GENERAL TERMS AND CONDITIONS EHAD

Applicability

1.1 These general terms and conditions apply to – and form an integral part of – any offer, quotation, and agreement concerning the products provided by EHAD (hereinafter referred to as "user"), unless explicitly agreed otherwise in writing.

1.2 In these general terms and conditions, "the customer" refers to any (legal) entity that orders and/or purchases goods from or via the user.

1.3 Deviations from these terms and conditions can only be made if the parties have explicitly agreed upon them in writing.

Formation and amendment of the agreement

2.1 All offers and quotations made by the user, in any form, are non-binding unless a term for acceptance is explicitly stated.
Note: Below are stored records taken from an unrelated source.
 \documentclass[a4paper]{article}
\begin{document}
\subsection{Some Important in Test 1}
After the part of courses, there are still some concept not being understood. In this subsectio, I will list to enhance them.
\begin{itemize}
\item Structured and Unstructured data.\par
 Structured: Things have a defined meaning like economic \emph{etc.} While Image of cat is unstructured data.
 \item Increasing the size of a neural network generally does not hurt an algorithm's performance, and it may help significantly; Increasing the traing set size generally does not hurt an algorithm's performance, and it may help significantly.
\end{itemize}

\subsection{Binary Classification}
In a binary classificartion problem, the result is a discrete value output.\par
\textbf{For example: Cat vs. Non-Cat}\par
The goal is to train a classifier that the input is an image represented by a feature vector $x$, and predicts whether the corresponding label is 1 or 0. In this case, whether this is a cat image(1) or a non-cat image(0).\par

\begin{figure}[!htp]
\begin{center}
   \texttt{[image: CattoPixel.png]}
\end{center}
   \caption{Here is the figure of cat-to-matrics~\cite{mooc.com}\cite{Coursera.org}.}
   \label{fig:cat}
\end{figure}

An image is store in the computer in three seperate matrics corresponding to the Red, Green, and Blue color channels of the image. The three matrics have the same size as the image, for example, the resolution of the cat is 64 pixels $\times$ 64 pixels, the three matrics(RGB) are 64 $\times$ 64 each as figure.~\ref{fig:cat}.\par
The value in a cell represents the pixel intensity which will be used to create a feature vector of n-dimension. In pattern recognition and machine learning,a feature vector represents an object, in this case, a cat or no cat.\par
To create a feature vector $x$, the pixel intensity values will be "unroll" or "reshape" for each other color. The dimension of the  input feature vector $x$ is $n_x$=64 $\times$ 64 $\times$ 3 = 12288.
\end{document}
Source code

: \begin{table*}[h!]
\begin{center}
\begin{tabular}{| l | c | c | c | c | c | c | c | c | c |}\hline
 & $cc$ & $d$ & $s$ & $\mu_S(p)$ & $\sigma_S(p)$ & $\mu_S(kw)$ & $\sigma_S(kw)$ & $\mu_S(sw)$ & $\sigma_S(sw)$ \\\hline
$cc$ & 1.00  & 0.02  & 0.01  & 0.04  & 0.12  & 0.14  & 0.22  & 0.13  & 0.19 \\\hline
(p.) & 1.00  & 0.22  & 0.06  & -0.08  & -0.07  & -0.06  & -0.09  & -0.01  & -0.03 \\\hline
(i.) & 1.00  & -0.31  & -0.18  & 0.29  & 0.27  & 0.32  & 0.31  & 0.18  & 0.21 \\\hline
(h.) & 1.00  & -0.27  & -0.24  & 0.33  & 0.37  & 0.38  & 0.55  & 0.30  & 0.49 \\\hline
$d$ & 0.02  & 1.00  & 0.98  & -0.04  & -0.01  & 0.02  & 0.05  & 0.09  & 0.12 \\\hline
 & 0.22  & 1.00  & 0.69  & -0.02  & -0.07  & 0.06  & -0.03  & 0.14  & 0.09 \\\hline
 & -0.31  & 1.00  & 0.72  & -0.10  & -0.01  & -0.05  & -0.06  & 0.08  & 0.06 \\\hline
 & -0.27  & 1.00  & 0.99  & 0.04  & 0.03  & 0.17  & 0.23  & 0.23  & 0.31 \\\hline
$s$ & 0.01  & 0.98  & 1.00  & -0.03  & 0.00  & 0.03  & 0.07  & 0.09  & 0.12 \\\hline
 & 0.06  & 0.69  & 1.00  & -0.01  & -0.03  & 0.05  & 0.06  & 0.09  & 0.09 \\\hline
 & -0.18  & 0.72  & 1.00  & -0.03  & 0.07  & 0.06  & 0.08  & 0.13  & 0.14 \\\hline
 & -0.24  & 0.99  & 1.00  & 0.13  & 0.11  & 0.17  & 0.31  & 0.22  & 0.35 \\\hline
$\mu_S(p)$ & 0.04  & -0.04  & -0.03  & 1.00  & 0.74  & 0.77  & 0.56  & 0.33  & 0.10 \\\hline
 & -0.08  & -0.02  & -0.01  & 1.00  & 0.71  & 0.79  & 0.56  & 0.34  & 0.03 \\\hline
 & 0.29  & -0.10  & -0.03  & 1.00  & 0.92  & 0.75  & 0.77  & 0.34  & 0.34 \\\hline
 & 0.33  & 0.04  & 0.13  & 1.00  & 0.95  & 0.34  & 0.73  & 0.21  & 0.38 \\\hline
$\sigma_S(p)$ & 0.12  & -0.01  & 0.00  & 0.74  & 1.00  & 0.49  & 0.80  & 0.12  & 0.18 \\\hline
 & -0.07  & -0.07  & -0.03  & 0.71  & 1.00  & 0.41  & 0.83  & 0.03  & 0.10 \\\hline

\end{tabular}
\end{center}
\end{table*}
An agreement is only concluded upon the user's written (order) confirmation or by the user's actual execution.

2.2 All descriptions in offers, quotations, or agreements and their annexes, such as images, drawings, dimensions, weights, yields, and colors, as well as the properties of any provided sample products, serve only as an indication. Minor deviations do not result in any liability for the user.

2.3 Obvious typographical errors or mistakes in the user's offers release the user from any obligation to fulfill the agreement and/or provide compensation, even after the agreement has been formed.

Execution of the agreement

3.1 Delivery takes place according to the applicable Incoterm: Ex Works (factory delivery). If the customer refuses to accept the goods at the agreed time or fails to provide the necessary information or instructions for delivery, the user is entitled to store the products at the customer’s expense and risk.

3.2 Goods are considered delivered as soon as the user has informed the customer that the goods, whether fully or partially assembled, are ready for collection at the user's or a third party’s location or ready to be shipped on the customer's behalf. From that moment, the risk for the delivered goods lies with the customer.

3.3 If the parties explicitly agree that the user will handle the transportation of the products, the costs and risk of loss or damage during transport are borne by the customer.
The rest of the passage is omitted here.